A blog by Melissa Scott

Archive for January, 2021

Less Hate

I have tried so hard not to write—not to put my feelings on paper. Not to offend or to hurt; not to add to the ever-growing conflict. But my heart is broken.

I am so fucking sick of hate I cannot even speak without anger flowing from my breath. I want to yell and scream, but all I seem to be able to do is whimper and cry. I cry for us all—we have all lost so much. We have lost our kindness, our compassion, our humanity, and our souls. Every single one of us is only out for what is best for each of us, and we’ll be damned about what is good for all of us.

I don’t care if you consider yourself a Republican, Democrat, conservative, liberal, Christian, atheist, agnostic, or anything else. First and foremost we are all human beings. We are all the same, whether we like it or not—that’s just the way it is. We need to stop looking for differences. We need to stop looking for reasons to hate our neighbors, and stop hating others before we know even one damn thing about them.

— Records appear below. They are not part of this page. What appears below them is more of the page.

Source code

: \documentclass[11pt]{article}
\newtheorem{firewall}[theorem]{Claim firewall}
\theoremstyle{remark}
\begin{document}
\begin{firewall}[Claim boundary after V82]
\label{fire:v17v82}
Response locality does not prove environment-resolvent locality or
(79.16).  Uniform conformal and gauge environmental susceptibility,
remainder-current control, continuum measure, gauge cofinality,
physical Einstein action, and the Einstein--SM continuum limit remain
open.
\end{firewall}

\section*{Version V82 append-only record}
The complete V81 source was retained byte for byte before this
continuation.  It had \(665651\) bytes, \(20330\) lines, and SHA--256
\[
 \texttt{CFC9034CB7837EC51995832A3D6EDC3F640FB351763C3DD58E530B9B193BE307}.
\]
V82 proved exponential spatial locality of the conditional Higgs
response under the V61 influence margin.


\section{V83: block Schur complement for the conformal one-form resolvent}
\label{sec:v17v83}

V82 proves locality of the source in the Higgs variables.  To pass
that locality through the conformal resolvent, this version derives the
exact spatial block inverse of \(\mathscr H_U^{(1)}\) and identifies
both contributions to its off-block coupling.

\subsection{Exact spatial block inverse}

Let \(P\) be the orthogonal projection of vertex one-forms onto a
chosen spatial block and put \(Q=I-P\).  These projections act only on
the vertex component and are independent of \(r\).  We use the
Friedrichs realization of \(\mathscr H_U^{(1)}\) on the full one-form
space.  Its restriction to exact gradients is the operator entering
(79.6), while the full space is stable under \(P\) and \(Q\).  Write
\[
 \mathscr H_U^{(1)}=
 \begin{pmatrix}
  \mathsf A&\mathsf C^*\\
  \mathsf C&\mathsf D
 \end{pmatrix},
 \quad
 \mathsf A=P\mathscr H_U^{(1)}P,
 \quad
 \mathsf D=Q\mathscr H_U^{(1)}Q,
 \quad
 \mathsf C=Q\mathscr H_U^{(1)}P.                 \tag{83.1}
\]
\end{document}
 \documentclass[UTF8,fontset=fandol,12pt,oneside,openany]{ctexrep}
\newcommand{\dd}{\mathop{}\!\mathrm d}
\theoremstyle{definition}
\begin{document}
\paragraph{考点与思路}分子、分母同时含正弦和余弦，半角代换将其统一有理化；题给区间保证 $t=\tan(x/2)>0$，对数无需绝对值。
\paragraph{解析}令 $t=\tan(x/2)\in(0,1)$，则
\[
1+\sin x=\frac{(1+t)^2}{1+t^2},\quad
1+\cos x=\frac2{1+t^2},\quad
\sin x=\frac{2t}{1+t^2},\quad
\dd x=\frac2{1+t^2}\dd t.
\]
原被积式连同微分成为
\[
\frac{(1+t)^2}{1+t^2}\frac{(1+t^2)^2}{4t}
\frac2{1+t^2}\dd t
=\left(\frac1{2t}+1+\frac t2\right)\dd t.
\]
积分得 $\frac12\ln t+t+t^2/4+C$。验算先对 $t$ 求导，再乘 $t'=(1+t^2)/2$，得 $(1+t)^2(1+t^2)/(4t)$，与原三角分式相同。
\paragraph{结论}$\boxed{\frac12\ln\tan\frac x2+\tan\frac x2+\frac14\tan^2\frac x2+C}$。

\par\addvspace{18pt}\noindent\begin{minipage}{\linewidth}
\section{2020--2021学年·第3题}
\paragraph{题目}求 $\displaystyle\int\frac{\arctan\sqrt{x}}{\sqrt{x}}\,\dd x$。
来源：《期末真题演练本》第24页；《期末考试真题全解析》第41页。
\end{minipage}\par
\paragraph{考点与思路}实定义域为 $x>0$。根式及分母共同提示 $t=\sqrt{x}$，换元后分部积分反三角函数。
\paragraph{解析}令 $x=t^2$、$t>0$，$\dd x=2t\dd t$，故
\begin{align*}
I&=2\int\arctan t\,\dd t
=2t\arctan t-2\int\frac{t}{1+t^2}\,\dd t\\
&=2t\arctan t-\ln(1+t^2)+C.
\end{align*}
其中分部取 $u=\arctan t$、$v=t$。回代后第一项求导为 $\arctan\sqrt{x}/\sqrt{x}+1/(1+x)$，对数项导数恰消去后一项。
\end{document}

I have many friends on Facebook, all spewing their views of the world, never thinking that one of their “friends” might have a different view of the world. And who cares anyway, because if that “friend” does not agree with their views, who needs them? Right? Wrong. That is not how this world, and especially this country, should work. We should be able to disagree without hating the person who disagrees with us.

My heart just cannot not handle this hate. I wish I could turn my feelings off—go run and hide my heart in a shell and not take it out again until it is safe, when it cannot be hurt by this hatred any longer. But that is not who I am. My life has been blessed with the ability to feel everything deeply. That is why I’m having such a hard time with this hatred.

There was a point in my life when I was early in recovery and another woman in the program really did not care for me. I wanted to resent her and hate her, but then it dawned on me: That very same woman helped multiple other women get sober and stay sober. She might not have been my biggest fan, but she did a lot of good for a lot of people. Just knowing that changed my view and my feelings towards her. I was not the center of the universe. Other people needed what she had to offer to be able to move forward in their own lives.

There are still times when I feel angry after reading someone’s post or hearing some comment that sets me off. But then I remember that that very same person lost their mom or dad and grieved and hurt just the way I did when I lost mine. Or their beloved pet died and now they feel so lost when they go home and their buddy is no longer there to greet them.

I am trying my very best to remember and embrace the things that connect us, instead of the things that pull us apart and tear an ever-widening gap between us. I try to remember that we all experience the joys of a well-earned accomplishment. We all love that new car smell and puppy dog breath. We look at the same sun and moon. We breathe the same air and we all embrace our loved ones and want to keep them safe. Please. Please. More embracing and less hate.